The first featured reader, Michelle Sinclair, who would want to be painted by either Frida Kahlo or Andy Warhol and who writes because, “everyone has their flaws,” began the evening with her piece of prose entitled, “Knit for Naught.”

As she stood under the blue tin ceiling of the gallery, Sinclair wove–or knit, as the case may be–an engaging storyline, making the audience feel a full spectrum of emotions.

Her soft voice rose and fell as she took the audience through flashbacks about the main character, Shirley, an avid knitter who, towards the end of the piece, the audience discovers is still heartbroken over the loss of a child.

Sinclair was followed by Taylor Smith, who said that he would want his portrait done by Stanley Kubrick in the style of “2001: A Space Odyssey” and who, according to Friedman, “was voted Most Likely to be Merlin or Gandalf” in high school.

Smith began with a somber poem about heartbreak and change, his voice resonating through the room as he read.

The audience responded well, laughing enthusiastically when he got to the first line of his final poem, which read, “In the winter time, Buddha is hiding in the bushes, spying on the neighbors again.”

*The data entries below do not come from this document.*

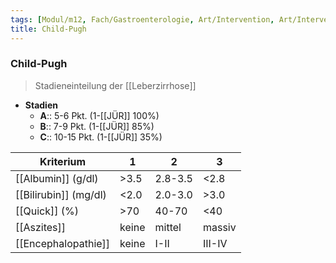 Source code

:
 ```yaml
---
tags: [Modul/m12, Fach/Gastroenterologie, Art/Intervention, Art/Intervention]
title: Child-Pugh
---
```

### Child-Pugh
> Stadieneinteilung der [[Leberzirrhose]]
- **Stadien**
	- **A**:: 5-6 Pkt. (1-[[JÜR]] 100%)
	- **B**:: 7-9 Pkt. (1-[[JÜR]] 85%)
	- **C**:: 10-15 Pkt. (1-[[JÜR]] 35%)

| Kriterium             | 1     | 2       | 3      |
| --------------------- | ----- | ------- | ------ |
| [[Albumin]] (g/dl)    | >3.5  | 2.8-3.5 | <2.8   |
| [[Bilirubin]] (mg/dl) | <2.0  | 2.0-3.0 | >3.0   |
| [[Quick]] (%)         | >70   | 40-70   | <40    |
| [[Aszites]]           | keine | mittel  | massiv |
| [[Encephalopathie]]   | keine | I-II    | III-IV | 
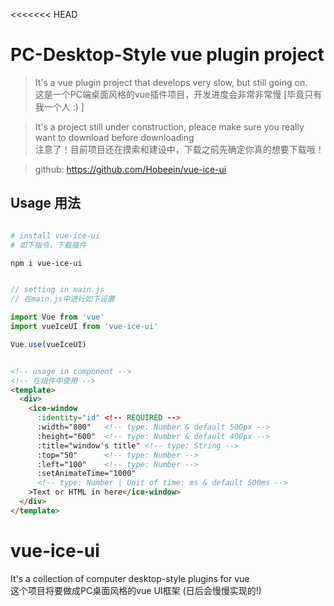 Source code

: <<<<<<< HEAD

# PC-Desktop-Style vue plugin project

> It's a vue plugin project that develops very slow, but still going on.  
> 这是一个PC端桌面风格的vue插件项目，开发进度会非常非常慢   [毕竟只有我一个人  :) ]

> It's a project still under construction, pleace make sure you really want to download before downloading  
> 注意了！目前项目还在摸索和建设中，下载之前先确定你真的想要下载哦！

> github: https://github.com/Hobeein/vue-ice-ui  

## Usage  用法

``` bash

# install vue-ice-ui  
# 如下指令，下载插件

npm i vue-ice-ui

```
``` javascript

// setting in main.js  
// 在main.js中进行如下设置

import Vue from 'vue'
import vueIceUI from 'vue-ice-ui'

Vue.use(vueIceUI)

```
``` html

<!-- usage in component -->  
<!-- 在组件中使用 -->
<template>
  <div>
    <ice-window
      :identity="id" <!-- REQUIRED -->
      :width="800"   <!-- type: Number & default 500px -->
      :height="600"  <!-- type: Number & default 400px -->
      :title="window's title" <!-- type: String -->
      :top="50"      <!-- type: Number -->
      :left="100"    <!-- type: Number -->
      :setAnimateTime="1000"
      <!-- type: Number | Unit of time: ms & default 500ms -->
    >Text or HTML in here</ice-window>
  </div>
</template>

```

# vue-ice-ui

It's a collection of computer desktop-style plugins for vue  
这个项目将要做成PC桌面风格的vue UI框架 (日后会慢慢实现的!) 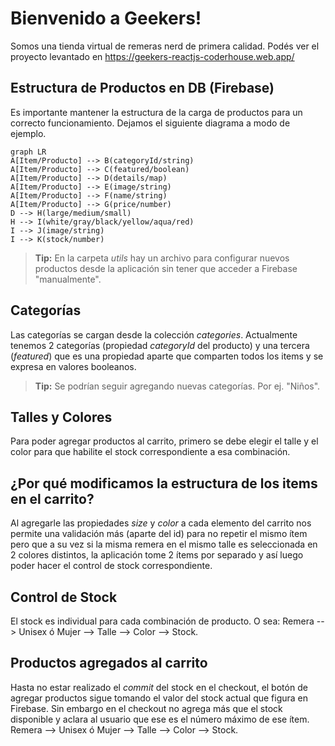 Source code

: ﻿# Bienvenido a Geekers!
Somos una tienda virtual de remeras nerd de primera calidad. Podés ver el proyecto levantado en https://geekers-reactjs-coderhouse.web.app/

## Estructura de Productos en DB (Firebase)
Es importante mantener la estructura de la carga de productos para un correcto funcionamiento. 
Dejamos el siguiente diagrama a modo de ejemplo.
```mermaid
graph LR
A[Item/Producto] --> B(categoryId/string)
A[Item/Producto] --> C(featured/boolean)
A[Item/Producto] --> D(details/map)
A[Item/Producto] --> E(image/string)
A[Item/Producto] --> F(name/string)
A[Item/Producto] --> G(price/number)
D --> H(large/medium/small)
H --> I(white/gray/black/yellow/aqua/red)
I --> J(image/string)
I --> K(stock/number)
```
> **Tip:** En la carpeta _utils_ hay un archivo para configurar nuevos productos desde la aplicación sin tener que acceder a Firebase "manualmente".

## Categorías
Las categorías se cargan desde la colección _categories_. Actualmente tenemos 2 categorías (propiedad _categoryId_ del producto) y una tercera (_featured_) que es una propiedad aparte que comparten todos los items y se expresa en valores booleanos.
> **Tip:** Se podrían seguir agregando nuevas categorías. Por ej. "Niños".

## Talles y Colores
Para poder agregar productos al carrito, primero se debe elegir el talle y el color para que habilite el stock correspondiente a esa combinación.

## ¿Por qué modificamos la estructura de los items en el carrito?
Al agregarle las propiedades _size_ y _color_ a cada elemento del carrito nos permite una validación más (aparte del id) para no repetir el mismo ítem pero que a su vez si la misma remera en el mismo talle es seleccionada en 2 colores distintos, la aplicación tome 2 ítems por separado y  así luego poder hacer el control de stock correspondiente.

## Control de Stock
El stock es individual para cada combinación de producto. O sea:
Remera --> Unisex ó Mujer --> Talle --> Color --> Stock.

## Productos agregados al carrito
Hasta no estar realizado el _commit_ del stock en el checkout, el botón de agregar productos sigue tomando el valor del stock actual que figura en Firebase. Sin embargo en el checkout no agrega más que el stock disponible y aclara al usuario que ese es el número máximo de ese ítem.
Remera --> Unisex ó Mujer --> Talle --> Color --> Stock.

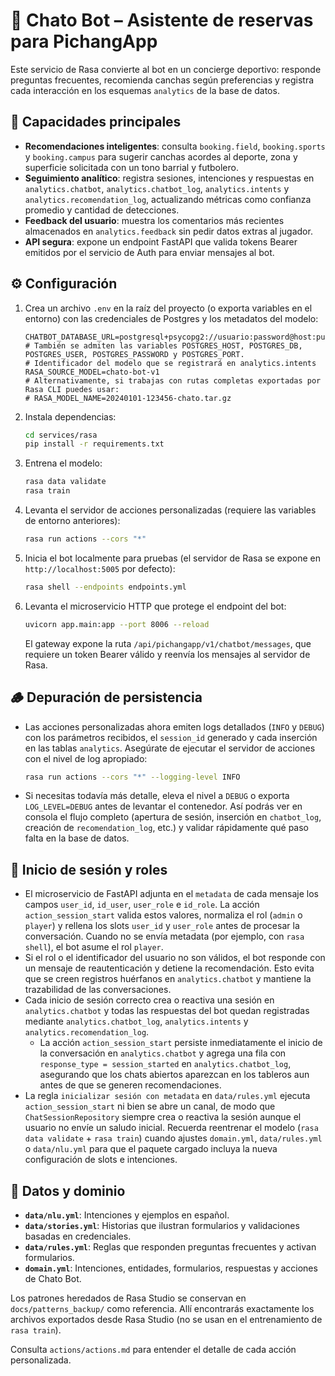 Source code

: # 🤖 Chato Bot – Asistente de reservas para PichangApp

Este servicio de Rasa convierte al bot en un concierge deportivo: responde preguntas frecuentes, recomienda canchas según preferencias y registra cada interacción en los esquemas `analytics` de la base de datos.

## 🚀 Capacidades principales

- **Recomendaciones inteligentes**: consulta `booking.field`, `booking.sports` y `booking.campus` para sugerir canchas acordes al deporte, zona y superficie solicitada con un tono barrial y futbolero.
- **Seguimiento analítico**: registra sesiones, intenciones y respuestas en `analytics.chatbot`, `analytics.chatbot_log`, `analytics.intents` y `analytics.recomendation_log`, actualizando métricas como confianza promedio y cantidad de detecciones.
- **Feedback del usuario**: muestra los comentarios más recientes almacenados en `analytics.feedback` sin pedir datos extras al jugador.
- **API segura**: expone un endpoint FastAPI que valida tokens Bearer emitidos por el servicio de Auth para enviar mensajes al bot.

## ⚙️ Configuración

1. Crea un archivo `.env` en la raíz del proyecto (o exporta variables en el entorno) con las credenciales de Postgres y los metadatos del modelo:
   ```env
   CHATBOT_DATABASE_URL=postgresql+psycopg2://usuario:password@host:puerto/pichangapp
   # También se admiten las variables POSTGRES_HOST, POSTGRES_DB, POSTGRES_USER, POSTGRES_PASSWORD y POSTGRES_PORT.
   # Identificador del modelo que se registrará en analytics.intents
   RASA_SOURCE_MODEL=chato-bot-v1
   # Alternativamente, si trabajas con rutas completas exportadas por Rasa CLI puedes usar:
   # RASA_MODEL_NAME=20240101-123456-chato.tar.gz
   ```
2. Instala dependencias:
   ```bash
   cd services/rasa
   pip install -r requirements.txt
   ```
3. Entrena el modelo:
   ```bash
   rasa data validate
   rasa train
   ```
4. Levanta el servidor de acciones personalizadas (requiere las variables de entorno anteriores):
   ```bash
   rasa run actions --cors "*"
   ```
5. Inicia el bot localmente para pruebas (el servidor de Rasa se expone en `http://localhost:5005` por defecto):
   ```bash
   rasa shell --endpoints endpoints.yml
   ```
6. Levanta el microservicio HTTP que protege el endpoint del bot:

   ```bash
   uvicorn app.main:app --port 8006 --reload
   ```

   El gateway expone la ruta `/api/pichangapp/v1/chatbot/messages`, que requiere un token Bearer válido y reenvía los mensajes al servidor de Rasa.

## 🪵 Depuración de persistencia

- Las acciones personalizadas ahora emiten logs detallados (`INFO` y `DEBUG`) con los parámetros recibidos, el `session_id` generado y cada inserción en las tablas `analytics`. Asegúrate de ejecutar el servidor de acciones con el nivel de log apropiado:
  ```bash
  rasa run actions --cors "*" --logging-level INFO
  ```
- Si necesitas todavía más detalle, eleva el nivel a `DEBUG` o exporta `LOG_LEVEL=DEBUG` antes de levantar el contenedor. Así podrás ver en consola el flujo completo (apertura de sesión, inserción en `chatbot_log`, creación de `recomendation_log`, etc.) y validar rápidamente qué paso falta en la base de datos.

## 🔐 Inicio de sesión y roles

- El microservicio de FastAPI adjunta en el `metadata` de cada mensaje los campos `user_id`, `id_user`, `user_role` e `id_role`. La acción `action_session_start` valida estos valores, normaliza el rol (`admin` o `player`) y rellena los slots `user_id` y `user_role` antes de procesar la conversación. Cuando no se envía metadata (por ejemplo, con `rasa shell`), el bot asume el rol `player`.
- Si el rol o el identificador del usuario no son válidos, el bot responde con un mensaje de reautenticación y detiene la recomendación. Esto evita que se creen registros huérfanos en `analytics.chatbot` y mantiene la trazabilidad de las conversaciones.
- Cada inicio de sesión correcto crea o reactiva una sesión en `analytics.chatbot` y todas las respuestas del bot quedan registradas mediante `analytics.chatbot_log`, `analytics.intents` y `analytics.recomendation_log`.
  - La acción `action_session_start` persiste inmediatamente el inicio de la conversación en `analytics.chatbot` y agrega una fila con `response_type = session_started` en `analytics.chatbot_log`, asegurando que los chats abiertos aparezcan en los tableros aun antes de que se generen recomendaciones.
- La regla `inicializar sesión con metadata` en `data/rules.yml` ejecuta `action_session_start` ni bien se abre un canal, de modo que `ChatSessionRepository` siempre crea o reactiva la sesión aunque el usuario no envíe un saludo inicial. Recuerda reentrenar el modelo (`rasa data validate` + `rasa train`) cuando ajustes `domain.yml`, `data/rules.yml` o `data/nlu.yml` para que el paquete cargado incluya la nueva configuración de slots e intenciones.

## 🧪 Datos y dominio

- **`data/nlu.yml`**: Intenciones y ejemplos en español.
- **`data/stories.yml`**: Historias que ilustran formularios y validaciones basadas en credenciales.
- **`data/rules.yml`**: Reglas que responden preguntas frecuentes y activan formularios.
- **`domain.yml`**: Intenciones, entidades, formularios, respuestas y acciones de Chato Bot.

Los patrones heredados de Rasa Studio se conservan en `docs/patterns_backup/` como referencia. Allí encontrarás exactamente los archivos exportados desde Rasa Studio (no se usan en el entrenamiento de `rasa train`).

Consulta `actions/actions.md` para entender el detalle de cada acción personalizada.
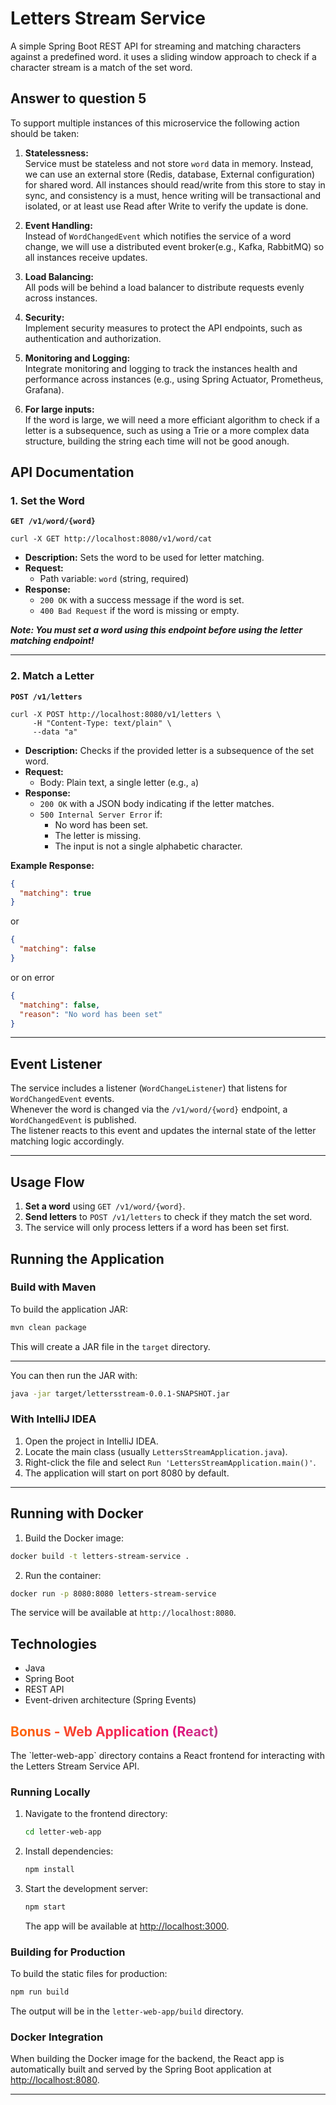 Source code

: # Letters Stream Service

A simple Spring Boot REST API for streaming and matching characters against a predefined word.
it uses a sliding window approach to check if a character stream is a match of the set word.

## Answer to question 5

To support multiple instances of this microservice the following action should be taken:

1. **Statelessness:**  
   Service must be stateless and not store `word` data in memory. Instead, we can use an external store (Redis, database, External configuration) for shared word.
   All instances should read/write from this store to stay in sync, and consistency is a must, hence writing will be transactional and isolated, or at least use Read after
   Write to verify the update is done.

2. **Event Handling:**  
   Instead of `WordChangedEvent` which notifies the service of a word change, we will use a distributed event broker(e.g., Kafka, RabbitMQ) so all instances receive updates.

3. **Load Balancing:**  
   All pods will be behind a load balancer to distribute requests evenly across instances.

4. **Security:**  
   Implement security measures to protect the API endpoints, such as authentication and authorization.

5. **Monitoring and Logging:**  
   Integrate monitoring and logging to track the instances health and performance across instances (e.g., using Spring Actuator, Prometheus, Grafana).

6. **For large inputs:**  
   If the word is large, we will need a more efficiant algorithm to check if a letter is a subsequence, such as using a Trie or a more complex data structure, building the string each time will not be good anough.

## API Documentation
### 1. Set the Word

**`GET /v1/word/{word}`**

```shell
curl -X GET http://localhost:8080/v1/word/cat
```

- **Description:** Sets the word to be used for letter matching.
- **Request:**
    - Path variable: `word` (string, required)
- **Response:**
    - `200 OK` with a success message if the word is set.
    - `400 Bad Request` if the word is missing or empty.

**_Note: You must set a word using this endpoint before using the letter matching endpoint!_**

---

### 2. Match a Letter

**`POST /v1/letters`**

```shell
curl -X POST http://localhost:8080/v1/letters \
     -H "Content-Type: text/plain" \
     --data "a"
```

- **Description:** Checks if the provided letter is a subsequence of the set word.
- **Request:**
    - Body: Plain text, a single letter (e.g., `a`)
- **Response:**
    - `200 OK` with a JSON body indicating if the letter matches.
    - `500 Internal Server Error` if:
        - No word has been set.
        - The letter is missing.
        - The input is not a single alphabetic character.

**Example Response:**

```json
{
  "matching": true
}
```
or
```json
{
  "matching": false
}
```

or on error

```json
{
  "matching": false,
  "reason": "No word has been set"
}
```

---

## Event Listener

The service includes a listener (`WordChangeListener`) that listens for `WordChangedEvent` events.  
Whenever the word is changed via the `/v1/word/{word}` endpoint, a `WordChangedEvent` is published.  
The listener reacts to this event and updates the internal state of the letter matching logic accordingly.

---

## Usage Flow

1. **Set a word** using `GET /v1/word/{word}`.
2. **Send letters** to `POST /v1/letters` to check if they match the set word.
3. The service will only process letters if a word has been set first.



## Running the Application

### Build with Maven

To build the application JAR:

```sh
mvn clean package
```

This will create a JAR file in the `target` directory.

---

You can then run the JAR with:

```sh
java -jar target/lettersstream-0.0.1-SNAPSHOT.jar
```

### With IntelliJ IDEA

1. Open the project in IntelliJ IDEA.
2. Locate the main class (usually `LettersStreamApplication.java`).
3. Right-click the file and select `Run 'LettersStreamApplication.main()'`.
4. The application will start on port 8080 by default.

---

## Running with Docker

1. Build the Docker image:

```sh
docker build -t letters-stream-service .
```

2. Run the container:

```sh
docker run -p 8080:8080 letters-stream-service
```

The service will be available at `http://localhost:8080`.

## Technologies

- Java
- Spring Boot
- REST API
- Event-driven architecture (Spring Events)



<h2 style="background: linear-gradient(90deg, #ff6a00, #ee0979, #50c9c3); -webkit-background-clip: text; color: transparent; background-clip: text;">
  Bonus - Web Application (React)
</h2>
The `letter-web-app` directory contains a React frontend for interacting with the Letters Stream Service API.

### Running Locally

1. Navigate to the frontend directory:
   ```sh
   cd letter-web-app
   ```
2. Install dependencies:
   ```sh
   npm install
   ```
3. Start the development server:
   ```sh
   npm start
   ```
   The app will be available at [http://localhost:3000](http://localhost:3000).

### Building for Production

To build the static files for production:

```sh
npm run build
```

The output will be in the `letter-web-app/build` directory.

### Docker Integration

When building the Docker image for the backend, the React app is automatically built and served by the Spring Boot application
at [http://localhost:8080](http://localhost:8080).

---
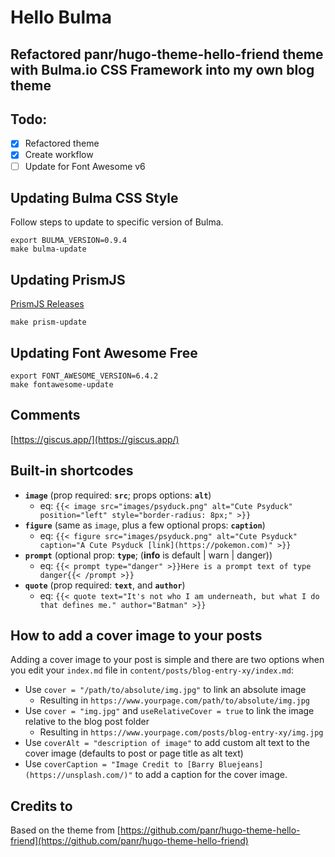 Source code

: # Hello Bulma

## Refactored panr/hugo-theme-hello-friend theme with Bulma.io CSS Framework into my own blog theme

## Todo:
- [x] Refactored theme
- [x] Create workflow
- [ ] Update for Font Awesome v6

## Updating Bulma CSS Style
Follow steps to update to specific version of Bulma.

```
export BULMA_VERSION=0.9.4
make bulma-update
```

## Updating PrismJS

[PrismJS Releases](https://github.com/PrismJS/prism/releases)

```
make prism-update
```

## Updating Font Awesome Free

```
export FONT_AWESOME_VERSION=6.4.2
make fontawesome-update
```

## Comments
[https://giscus.app/](https://giscus.app/)

## Built-in shortcodes

- **`image`** (prop required: **`src`**; props options: **`alt`**)
  - eq: `{{< image src="images/psyduck.png" alt="Cute Psyduck" position="left" style="border-radius: 8px;" >}}`
- **`figure`** (same as `image`, plus a few optional props: **`caption`**)
  - eq: `{{< figure src="images/psyduck.png" alt="Cute Psyduck" caption="A Cute Psyduck [link](https://pokemon.com)" >}}`
- **`prompt`** (optional prop: **`type`**; (**info** is default | warn | danger))
  - eq: `{{< prompt type="danger" >}}Here is a prompt text of type danger{{< /prompt >}}`
- **`quote`** (prop required: **`text`**, and **`author`**)
  - eq: `{{< quote text="It's not who I am underneath, but what I do that defines me." author="Batman" >}}`

## How to add a cover image to your posts

Adding a cover image to your post is simple and there are two options when you edit your `index.md` file in `content/posts/blog-entry-xy/index.md`:

* Use `cover = "/path/to/absolute/img.jpg"` to link an absolute image
  * Resulting in `https://www.yourpage.com/path/to/absolute/img.jpg`
* Use `cover = "img.jpg"` and `useRelativeCover = true` to link the image relative to the blog post folder
  * Resulting in `https://www.yourpage.com/posts/blog-entry-xy/img.jpg`
* Use `coverAlt = "description of image"` to add custom alt text to the cover image (defaults to post or page title as alt text)
* Use `coverCaption = "Image Credit to [Barry Bluejeans](https://unsplash.com/)"` to add a caption for the cover image.

## Credits to

Based on the theme from [https://github.com/panr/hugo-theme-hello-friend](https://github.com/panr/hugo-theme-hello-friend)

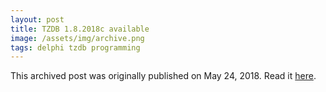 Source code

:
 ```yaml
---
layout: post
title: TZDB 1.8.2018c available
image: /assets/img/archive.png
tags: delphi tzdb programming
---
```

This archived post was originally published on May 24, 2018. Read it [here](/alex.ciobanu.org/index767a.html).
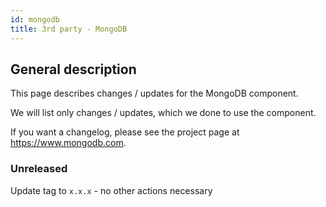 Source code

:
 ```yaml
---
id: mongodb
title: 3rd party - MongoDB
---
```


## General description

This page describes changes / updates for the MongoDB component.

We will list only changes / updates, which we done to use the component.

If you want a changelog, please see the project page at https://www.mongodb.com.

### Unreleased

Update tag to `x.x.x` - no other actions necessary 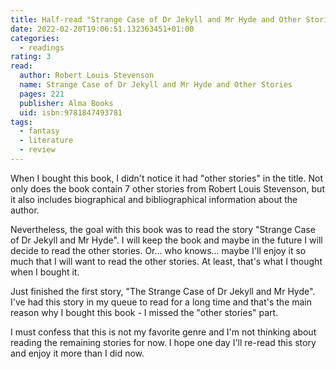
 ```yaml
---
title: Half-read "Strange Case of Dr Jekyll and Mr Hyde and Other Stories" by Robert Louis Stevenson
date: 2022-02-20T19:06:51.132363451+01:00
categories:
  - readings
rating: 3
read:
  author: Robert Louis Stevenson
  name: Strange Case of Dr Jekyll and Mr Hyde and Other Stories
  pages: 221
  publisher: Alma Books
  uid: isbn:9781847493781
tags:
  - fantasy
  - literature
  - review
---
```


When I bought this book, I didn't notice it had "other stories" in the title. Not only does the book contain 7 other stories from Robert Louis Stevenson, but it also includes biographical and bibliographical information about the author.

Nevertheless, the goal with this book was to read the story "Strange Case of Dr Jekyll and Mr Hyde". I will keep the book and maybe in the future I will decide to read the other stories. Or... who knows... maybe I'll enjoy it so much that I will want to read the other stories. At least, that's what I thought when I bought it.

Just finished the first story, "The Strange Case of Dr Jekyll and Mr Hyde". I've had this story in my queue to read for a long time and that's the main reason why I bought this book - I missed the "other stories" part. 

I must confess that this is not my favorite genre and I'm not thinking about reading the remaining stories for now. I hope one day I'll re-read this story and enjoy it more than I did now.
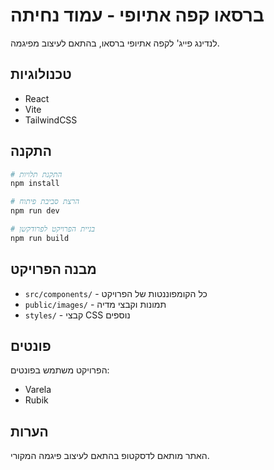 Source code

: # ברסאו קפה אתיופי - עמוד נחיתה

לנדינג פייג' לקפה אתיופי ברסאו, בהתאם לעיצוב מפיגמה.

## טכנולוגיות

- React
- Vite
- TailwindCSS

## התקנה

```bash
# התקנת תלויות
npm install

# הרצת סביבת פיתוח
npm run dev

# בניית הפרויקט לפרודקשן
npm run build
```

## מבנה הפרויקט

- `src/components/` - כל הקומפוננטות של הפרויקט
- `public/images/` - תמונות וקבצי מדיה
- `styles/` - קבצי CSS נוספים

## פונטים

הפרויקט משתמש בפונטים:
- Varela
- Rubik

## הערות

האתר מותאם לדסקטופ בהתאם לעיצוב פיגמה המקורי.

Leila Zonouzi, the third featured reader for the evening, indicated that she would want her portrait done by the comedian Louis C.K.

Upon taking the stage she explained that she would be reading a selection from of larger piece on which she is currently working.

The tone of her piece, which was about the events of a woman’s day, was somber, and her attention to imagery and detail seemed to give the piece a life of its own.

In response to the question of why she chose to be a writer, the final featured reader, Alison Taverna, gave a comical response about how her dream of being a professional unicyclist didn’t pan out.

As soon as she got on the stage she began joking with people in the audience, saying, after one of her poems, that she, “really wanted to drop the mic on that one.”

The close knit group of people in attendance made it feel more like a family gathering than a public reading, which had the potential to make outsiders feel alienated–except for the fact that the welcoming atmosphere made that outcome impossible.

Towards the end of her set, Taverna read a poem inspired by Justin Bieber’s new haircut, and in it she said, “It’s okay, sometimes, to be mistaken for who you are.”

This theme of being who you are was felt throughout the event in everything from the featured readers portion to the open mic portion–during which six people went on stage to share their work–and even during the breaks in between when everyone gathered together to chat and enjoy each other’s company.

Word Circus is a monthly event and information about the next one, occurring Friday, February 20, can be found on MyChatham.